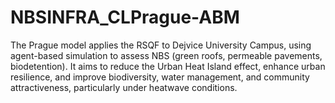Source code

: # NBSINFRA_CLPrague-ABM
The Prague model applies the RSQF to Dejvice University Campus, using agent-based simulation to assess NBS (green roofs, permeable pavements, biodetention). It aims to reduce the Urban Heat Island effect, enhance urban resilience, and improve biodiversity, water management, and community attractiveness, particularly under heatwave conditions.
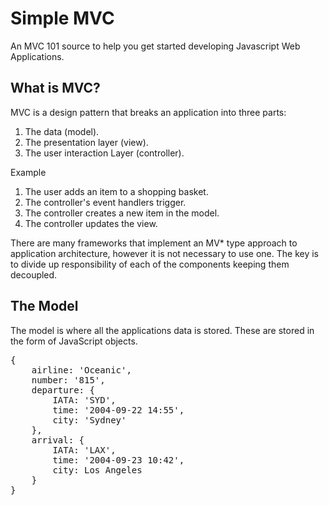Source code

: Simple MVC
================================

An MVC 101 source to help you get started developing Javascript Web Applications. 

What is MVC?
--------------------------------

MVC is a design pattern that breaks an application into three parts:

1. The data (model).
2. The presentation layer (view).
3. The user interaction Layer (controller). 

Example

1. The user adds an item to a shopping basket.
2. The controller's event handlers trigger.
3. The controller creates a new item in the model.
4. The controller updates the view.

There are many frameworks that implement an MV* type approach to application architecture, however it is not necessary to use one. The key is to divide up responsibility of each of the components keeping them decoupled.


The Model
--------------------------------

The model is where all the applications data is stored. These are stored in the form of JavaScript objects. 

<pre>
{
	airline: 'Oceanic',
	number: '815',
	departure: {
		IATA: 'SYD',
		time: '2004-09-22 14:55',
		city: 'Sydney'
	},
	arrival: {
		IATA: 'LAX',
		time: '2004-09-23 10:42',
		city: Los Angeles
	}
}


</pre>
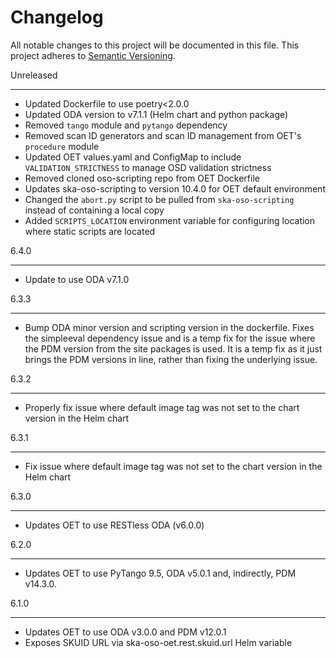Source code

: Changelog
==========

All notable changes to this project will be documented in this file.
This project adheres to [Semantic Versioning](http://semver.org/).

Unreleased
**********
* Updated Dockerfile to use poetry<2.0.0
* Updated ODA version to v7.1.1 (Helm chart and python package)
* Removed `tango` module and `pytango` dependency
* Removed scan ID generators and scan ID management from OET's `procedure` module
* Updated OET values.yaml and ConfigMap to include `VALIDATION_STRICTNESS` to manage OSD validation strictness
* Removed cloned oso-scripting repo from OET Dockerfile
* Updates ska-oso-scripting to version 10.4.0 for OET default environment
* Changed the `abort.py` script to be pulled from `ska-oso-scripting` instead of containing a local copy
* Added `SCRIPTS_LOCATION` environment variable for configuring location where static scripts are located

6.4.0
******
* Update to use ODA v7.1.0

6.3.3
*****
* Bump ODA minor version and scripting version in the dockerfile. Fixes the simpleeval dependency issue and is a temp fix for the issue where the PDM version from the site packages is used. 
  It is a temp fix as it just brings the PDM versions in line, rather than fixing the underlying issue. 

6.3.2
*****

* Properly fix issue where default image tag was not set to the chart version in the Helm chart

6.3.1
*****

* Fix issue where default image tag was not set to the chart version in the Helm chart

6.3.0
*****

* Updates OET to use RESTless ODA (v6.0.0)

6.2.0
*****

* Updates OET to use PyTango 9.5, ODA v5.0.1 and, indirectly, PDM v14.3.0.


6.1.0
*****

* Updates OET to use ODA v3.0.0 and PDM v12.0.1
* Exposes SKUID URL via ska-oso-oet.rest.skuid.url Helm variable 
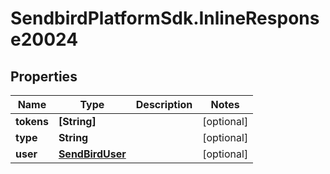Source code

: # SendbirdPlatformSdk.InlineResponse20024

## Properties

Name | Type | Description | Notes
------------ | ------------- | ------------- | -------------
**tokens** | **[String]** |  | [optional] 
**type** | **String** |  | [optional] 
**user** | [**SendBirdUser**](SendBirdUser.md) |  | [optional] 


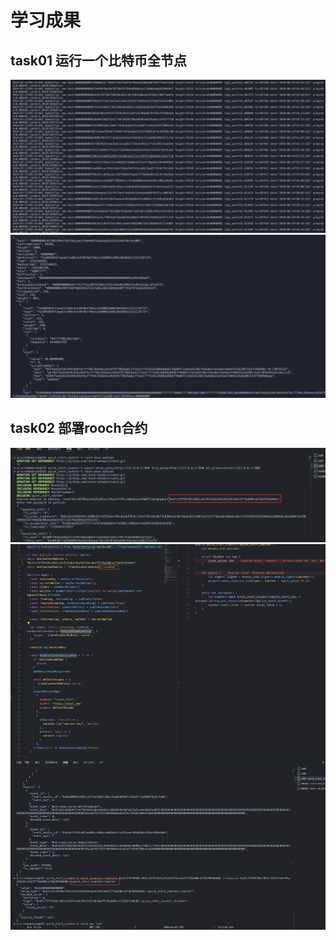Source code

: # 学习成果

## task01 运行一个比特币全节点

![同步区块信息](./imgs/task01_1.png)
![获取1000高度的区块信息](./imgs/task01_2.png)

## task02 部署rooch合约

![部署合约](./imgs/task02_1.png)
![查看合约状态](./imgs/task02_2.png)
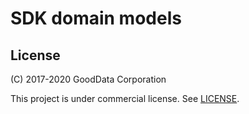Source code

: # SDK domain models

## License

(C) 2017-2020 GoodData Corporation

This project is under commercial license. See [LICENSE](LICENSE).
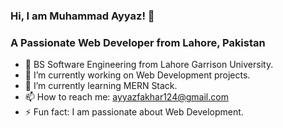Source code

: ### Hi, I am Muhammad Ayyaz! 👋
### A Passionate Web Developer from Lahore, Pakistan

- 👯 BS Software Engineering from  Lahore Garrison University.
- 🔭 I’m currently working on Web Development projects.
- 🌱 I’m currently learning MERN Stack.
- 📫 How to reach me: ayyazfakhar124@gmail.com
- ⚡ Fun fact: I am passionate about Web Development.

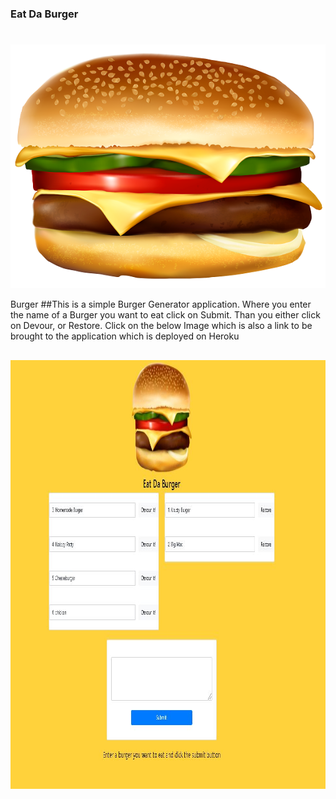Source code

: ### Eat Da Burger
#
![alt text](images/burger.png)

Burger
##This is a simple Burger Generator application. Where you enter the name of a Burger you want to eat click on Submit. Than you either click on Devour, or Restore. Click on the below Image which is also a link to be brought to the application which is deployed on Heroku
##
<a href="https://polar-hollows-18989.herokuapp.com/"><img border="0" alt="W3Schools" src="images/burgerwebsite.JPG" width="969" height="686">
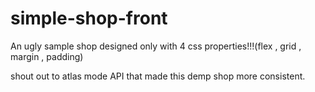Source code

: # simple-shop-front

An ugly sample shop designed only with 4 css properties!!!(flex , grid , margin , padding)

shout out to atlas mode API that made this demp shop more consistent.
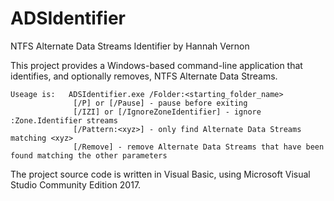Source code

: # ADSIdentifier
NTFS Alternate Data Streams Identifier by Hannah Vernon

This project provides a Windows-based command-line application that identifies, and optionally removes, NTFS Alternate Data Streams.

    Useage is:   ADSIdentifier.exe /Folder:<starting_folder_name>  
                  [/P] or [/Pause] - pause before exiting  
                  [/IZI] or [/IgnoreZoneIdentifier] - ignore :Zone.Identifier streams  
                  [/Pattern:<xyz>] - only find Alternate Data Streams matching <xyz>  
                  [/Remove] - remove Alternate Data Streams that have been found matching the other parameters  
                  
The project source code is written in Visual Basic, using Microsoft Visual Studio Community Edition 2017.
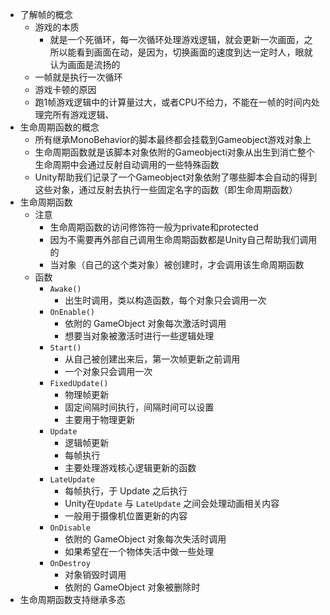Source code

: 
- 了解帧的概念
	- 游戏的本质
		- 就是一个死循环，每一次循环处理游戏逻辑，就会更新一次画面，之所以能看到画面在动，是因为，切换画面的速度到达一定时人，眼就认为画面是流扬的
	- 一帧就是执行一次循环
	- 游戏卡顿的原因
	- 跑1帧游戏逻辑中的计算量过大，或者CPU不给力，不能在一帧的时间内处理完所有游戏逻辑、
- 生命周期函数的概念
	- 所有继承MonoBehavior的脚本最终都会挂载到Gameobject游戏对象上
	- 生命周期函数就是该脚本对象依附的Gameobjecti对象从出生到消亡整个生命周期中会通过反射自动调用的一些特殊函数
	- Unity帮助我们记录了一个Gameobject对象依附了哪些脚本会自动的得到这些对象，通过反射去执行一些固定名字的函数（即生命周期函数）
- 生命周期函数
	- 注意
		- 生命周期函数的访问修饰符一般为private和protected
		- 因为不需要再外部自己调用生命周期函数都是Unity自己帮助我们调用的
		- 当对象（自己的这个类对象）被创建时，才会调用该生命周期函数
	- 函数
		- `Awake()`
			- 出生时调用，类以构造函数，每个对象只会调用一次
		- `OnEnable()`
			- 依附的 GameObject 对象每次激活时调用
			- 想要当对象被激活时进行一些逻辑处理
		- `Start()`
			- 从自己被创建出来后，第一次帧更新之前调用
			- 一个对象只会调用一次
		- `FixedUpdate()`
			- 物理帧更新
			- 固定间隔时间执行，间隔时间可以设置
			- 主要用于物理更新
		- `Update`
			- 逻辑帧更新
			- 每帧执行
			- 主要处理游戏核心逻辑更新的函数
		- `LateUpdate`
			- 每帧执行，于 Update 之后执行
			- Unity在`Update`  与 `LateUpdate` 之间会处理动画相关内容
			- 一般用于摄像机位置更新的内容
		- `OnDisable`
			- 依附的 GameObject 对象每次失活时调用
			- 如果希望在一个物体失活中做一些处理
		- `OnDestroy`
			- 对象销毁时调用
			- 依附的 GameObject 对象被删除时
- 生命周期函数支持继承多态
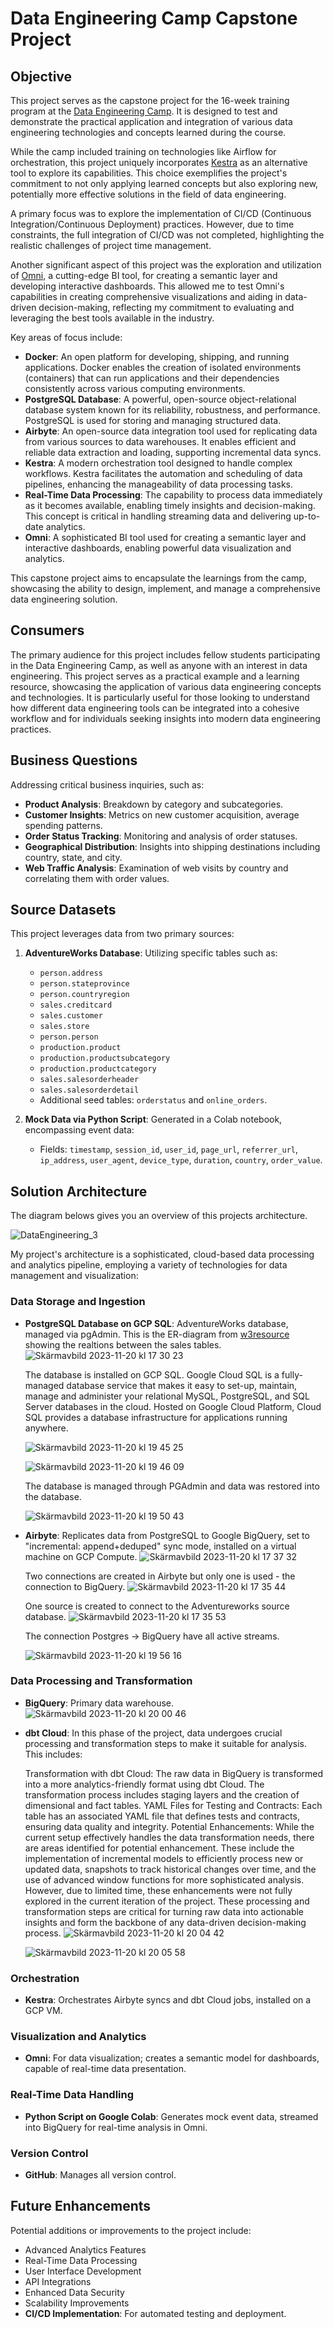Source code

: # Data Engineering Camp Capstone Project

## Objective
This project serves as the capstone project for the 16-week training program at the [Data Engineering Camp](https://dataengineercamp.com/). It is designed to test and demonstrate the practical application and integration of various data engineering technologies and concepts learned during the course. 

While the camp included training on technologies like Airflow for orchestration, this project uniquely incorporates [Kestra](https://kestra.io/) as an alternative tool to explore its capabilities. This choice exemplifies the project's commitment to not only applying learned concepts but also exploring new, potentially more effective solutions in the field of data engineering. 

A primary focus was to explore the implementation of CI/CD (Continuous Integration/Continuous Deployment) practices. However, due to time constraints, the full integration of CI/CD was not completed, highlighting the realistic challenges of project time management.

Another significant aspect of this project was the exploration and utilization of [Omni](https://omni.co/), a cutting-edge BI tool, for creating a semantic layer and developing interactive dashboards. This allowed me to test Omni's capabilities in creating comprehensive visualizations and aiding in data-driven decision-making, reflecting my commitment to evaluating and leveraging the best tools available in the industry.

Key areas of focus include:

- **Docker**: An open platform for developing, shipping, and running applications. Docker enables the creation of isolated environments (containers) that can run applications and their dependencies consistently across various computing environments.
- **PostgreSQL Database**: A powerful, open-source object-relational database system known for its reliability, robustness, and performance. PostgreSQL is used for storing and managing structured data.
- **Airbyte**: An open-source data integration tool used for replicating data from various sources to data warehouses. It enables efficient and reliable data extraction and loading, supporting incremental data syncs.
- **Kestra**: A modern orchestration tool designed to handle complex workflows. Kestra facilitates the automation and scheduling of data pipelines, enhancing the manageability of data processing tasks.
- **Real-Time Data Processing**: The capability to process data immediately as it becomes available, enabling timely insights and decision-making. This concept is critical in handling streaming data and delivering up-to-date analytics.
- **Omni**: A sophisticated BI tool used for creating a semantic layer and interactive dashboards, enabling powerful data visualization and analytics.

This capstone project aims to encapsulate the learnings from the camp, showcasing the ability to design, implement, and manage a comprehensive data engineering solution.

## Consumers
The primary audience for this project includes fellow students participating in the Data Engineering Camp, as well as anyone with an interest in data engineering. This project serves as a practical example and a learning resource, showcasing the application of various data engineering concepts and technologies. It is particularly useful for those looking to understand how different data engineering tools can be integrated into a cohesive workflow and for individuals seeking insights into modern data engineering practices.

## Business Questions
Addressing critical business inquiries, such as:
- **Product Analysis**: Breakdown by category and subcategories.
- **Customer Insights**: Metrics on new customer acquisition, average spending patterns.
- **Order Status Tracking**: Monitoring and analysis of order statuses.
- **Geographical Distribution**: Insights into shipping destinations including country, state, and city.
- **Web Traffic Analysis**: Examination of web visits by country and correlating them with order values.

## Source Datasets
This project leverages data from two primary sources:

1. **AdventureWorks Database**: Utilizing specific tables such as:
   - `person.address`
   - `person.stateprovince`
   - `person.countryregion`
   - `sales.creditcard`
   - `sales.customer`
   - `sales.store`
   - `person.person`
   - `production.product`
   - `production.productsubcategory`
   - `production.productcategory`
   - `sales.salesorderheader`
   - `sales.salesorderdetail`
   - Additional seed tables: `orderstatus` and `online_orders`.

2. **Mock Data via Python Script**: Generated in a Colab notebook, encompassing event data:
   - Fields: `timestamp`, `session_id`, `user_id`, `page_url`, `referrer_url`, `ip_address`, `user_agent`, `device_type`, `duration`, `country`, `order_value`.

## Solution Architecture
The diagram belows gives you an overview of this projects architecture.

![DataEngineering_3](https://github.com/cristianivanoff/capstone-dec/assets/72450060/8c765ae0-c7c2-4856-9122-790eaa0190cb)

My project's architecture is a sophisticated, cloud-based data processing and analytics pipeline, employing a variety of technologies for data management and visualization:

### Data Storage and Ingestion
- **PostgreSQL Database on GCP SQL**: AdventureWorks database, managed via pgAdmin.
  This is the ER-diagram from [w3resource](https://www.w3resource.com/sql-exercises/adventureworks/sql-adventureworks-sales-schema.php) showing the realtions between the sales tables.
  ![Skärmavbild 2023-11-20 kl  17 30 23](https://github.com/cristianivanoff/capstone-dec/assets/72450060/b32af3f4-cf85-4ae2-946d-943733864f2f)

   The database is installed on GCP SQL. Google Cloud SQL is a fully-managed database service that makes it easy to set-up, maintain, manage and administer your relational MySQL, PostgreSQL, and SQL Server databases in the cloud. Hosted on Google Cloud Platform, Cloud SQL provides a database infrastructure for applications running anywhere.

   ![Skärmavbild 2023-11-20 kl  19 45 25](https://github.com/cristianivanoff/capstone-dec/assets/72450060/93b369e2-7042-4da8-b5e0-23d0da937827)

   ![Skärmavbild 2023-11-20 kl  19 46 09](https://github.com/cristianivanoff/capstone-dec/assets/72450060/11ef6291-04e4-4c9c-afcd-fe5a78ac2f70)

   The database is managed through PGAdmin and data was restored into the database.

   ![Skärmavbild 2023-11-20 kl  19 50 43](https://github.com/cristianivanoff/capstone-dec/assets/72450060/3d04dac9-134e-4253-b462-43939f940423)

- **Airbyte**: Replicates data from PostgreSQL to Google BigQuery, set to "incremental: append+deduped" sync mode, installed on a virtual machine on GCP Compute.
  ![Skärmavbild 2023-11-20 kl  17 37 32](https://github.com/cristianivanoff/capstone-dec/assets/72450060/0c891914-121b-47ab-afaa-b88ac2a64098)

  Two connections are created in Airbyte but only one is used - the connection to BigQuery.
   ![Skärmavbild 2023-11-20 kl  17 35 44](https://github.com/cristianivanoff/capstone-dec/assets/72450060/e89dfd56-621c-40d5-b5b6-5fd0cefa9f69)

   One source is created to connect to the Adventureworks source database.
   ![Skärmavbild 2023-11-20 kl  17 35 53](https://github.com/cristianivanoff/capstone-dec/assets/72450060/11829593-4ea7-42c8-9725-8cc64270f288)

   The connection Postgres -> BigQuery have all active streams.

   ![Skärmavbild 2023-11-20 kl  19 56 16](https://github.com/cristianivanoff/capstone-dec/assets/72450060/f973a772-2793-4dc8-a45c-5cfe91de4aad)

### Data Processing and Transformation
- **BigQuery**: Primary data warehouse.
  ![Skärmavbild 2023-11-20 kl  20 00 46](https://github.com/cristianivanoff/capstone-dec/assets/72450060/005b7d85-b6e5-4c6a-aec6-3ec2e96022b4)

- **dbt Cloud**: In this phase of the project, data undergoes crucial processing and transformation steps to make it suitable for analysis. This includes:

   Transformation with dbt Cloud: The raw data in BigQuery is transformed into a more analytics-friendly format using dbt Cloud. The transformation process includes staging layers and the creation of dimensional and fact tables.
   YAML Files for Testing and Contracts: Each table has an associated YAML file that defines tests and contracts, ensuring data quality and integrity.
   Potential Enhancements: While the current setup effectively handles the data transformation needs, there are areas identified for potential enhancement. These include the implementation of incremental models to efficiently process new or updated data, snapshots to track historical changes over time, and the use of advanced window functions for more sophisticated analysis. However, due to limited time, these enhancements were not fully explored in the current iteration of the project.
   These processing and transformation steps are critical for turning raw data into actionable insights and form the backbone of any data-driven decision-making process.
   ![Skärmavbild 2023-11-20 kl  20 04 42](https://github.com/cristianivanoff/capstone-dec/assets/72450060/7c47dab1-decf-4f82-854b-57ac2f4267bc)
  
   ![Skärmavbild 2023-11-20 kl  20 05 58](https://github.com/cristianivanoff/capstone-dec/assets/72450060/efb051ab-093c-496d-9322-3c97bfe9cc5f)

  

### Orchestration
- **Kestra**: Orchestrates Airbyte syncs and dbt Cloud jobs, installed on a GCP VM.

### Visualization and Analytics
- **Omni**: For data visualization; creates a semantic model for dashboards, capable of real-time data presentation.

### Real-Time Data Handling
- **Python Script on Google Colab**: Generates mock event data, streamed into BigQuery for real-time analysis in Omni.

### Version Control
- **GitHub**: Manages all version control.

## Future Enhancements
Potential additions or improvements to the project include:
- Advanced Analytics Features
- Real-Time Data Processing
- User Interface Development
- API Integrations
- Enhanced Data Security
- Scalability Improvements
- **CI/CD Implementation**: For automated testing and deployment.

▶ **Aim of the exercise**:
How many lines in the listing above include the word "showcasing"? Respond with the number and nothing else.

▶ **Solution for this task**:
2